-------- Records for this exercise --------

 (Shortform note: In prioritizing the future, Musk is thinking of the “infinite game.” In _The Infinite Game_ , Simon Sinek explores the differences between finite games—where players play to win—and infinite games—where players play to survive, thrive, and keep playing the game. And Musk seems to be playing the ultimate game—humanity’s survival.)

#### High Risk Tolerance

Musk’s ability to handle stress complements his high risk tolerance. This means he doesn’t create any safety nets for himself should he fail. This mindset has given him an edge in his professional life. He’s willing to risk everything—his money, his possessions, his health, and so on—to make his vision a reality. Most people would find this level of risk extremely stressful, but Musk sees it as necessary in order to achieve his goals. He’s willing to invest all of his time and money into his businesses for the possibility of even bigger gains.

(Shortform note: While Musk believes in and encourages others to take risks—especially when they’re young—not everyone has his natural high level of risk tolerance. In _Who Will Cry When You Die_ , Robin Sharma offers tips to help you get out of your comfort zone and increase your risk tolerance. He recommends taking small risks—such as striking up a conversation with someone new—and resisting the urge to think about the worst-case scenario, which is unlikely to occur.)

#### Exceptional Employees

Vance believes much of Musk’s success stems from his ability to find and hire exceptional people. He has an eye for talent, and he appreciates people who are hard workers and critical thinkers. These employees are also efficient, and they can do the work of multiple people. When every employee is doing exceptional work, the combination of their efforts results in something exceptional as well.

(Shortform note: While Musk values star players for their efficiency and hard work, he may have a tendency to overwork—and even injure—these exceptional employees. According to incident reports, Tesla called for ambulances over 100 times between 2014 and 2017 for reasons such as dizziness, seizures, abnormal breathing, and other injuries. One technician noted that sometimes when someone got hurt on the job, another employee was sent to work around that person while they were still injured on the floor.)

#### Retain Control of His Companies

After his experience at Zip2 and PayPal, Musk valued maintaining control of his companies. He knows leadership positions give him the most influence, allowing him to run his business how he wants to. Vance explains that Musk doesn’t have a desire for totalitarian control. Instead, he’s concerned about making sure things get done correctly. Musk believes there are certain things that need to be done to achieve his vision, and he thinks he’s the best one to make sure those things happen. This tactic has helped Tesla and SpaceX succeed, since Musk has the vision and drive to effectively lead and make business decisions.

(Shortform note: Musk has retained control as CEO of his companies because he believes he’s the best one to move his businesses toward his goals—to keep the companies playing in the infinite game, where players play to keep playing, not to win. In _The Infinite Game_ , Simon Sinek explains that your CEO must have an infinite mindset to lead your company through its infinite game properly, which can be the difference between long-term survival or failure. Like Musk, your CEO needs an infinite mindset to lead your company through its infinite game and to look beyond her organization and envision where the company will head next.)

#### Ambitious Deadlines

--------

Exercise objective: All that belongs in the answer is the lines from the start of the entries above through the line containing "#### Exceptional Employees", each given exactly.

Output below:
 (Shortform note: In prioritizing the future, Musk is thinking of the “infinite game.” In _The Infinite Game_ , Simon Sinek explores the differences between finite games—where players play to win—and infinite games—where players play to survive, thrive, and keep playing the game. And Musk seems to be playing the ultimate game—humanity’s survival.)

#### High Risk Tolerance

Musk’s ability to handle stress complements his high risk tolerance. This means he doesn’t create any safety nets for himself should he fail. This mindset has given him an edge in his professional life. He’s willing to risk everything—his money, his possessions, his health, and so on—to make his vision a reality. Most people would find this level of risk extremely stressful, but Musk sees it as necessary in order to achieve his goals. He’s willing to invest all of his time and money into his businesses for the possibility of even bigger gains.

(Shortform note: While Musk believes in and encourages others to take risks—especially when they’re young—not everyone has his natural high level of risk tolerance. In _Who Will Cry When You Die_ , Robin Sharma offers tips to help you get out of your comfort zone and increase your risk tolerance. He recommends taking small risks—such as striking up a conversation with someone new—and resisting the urge to think about the worst-case scenario, which is unlikely to occur.)

#### Exceptional Employees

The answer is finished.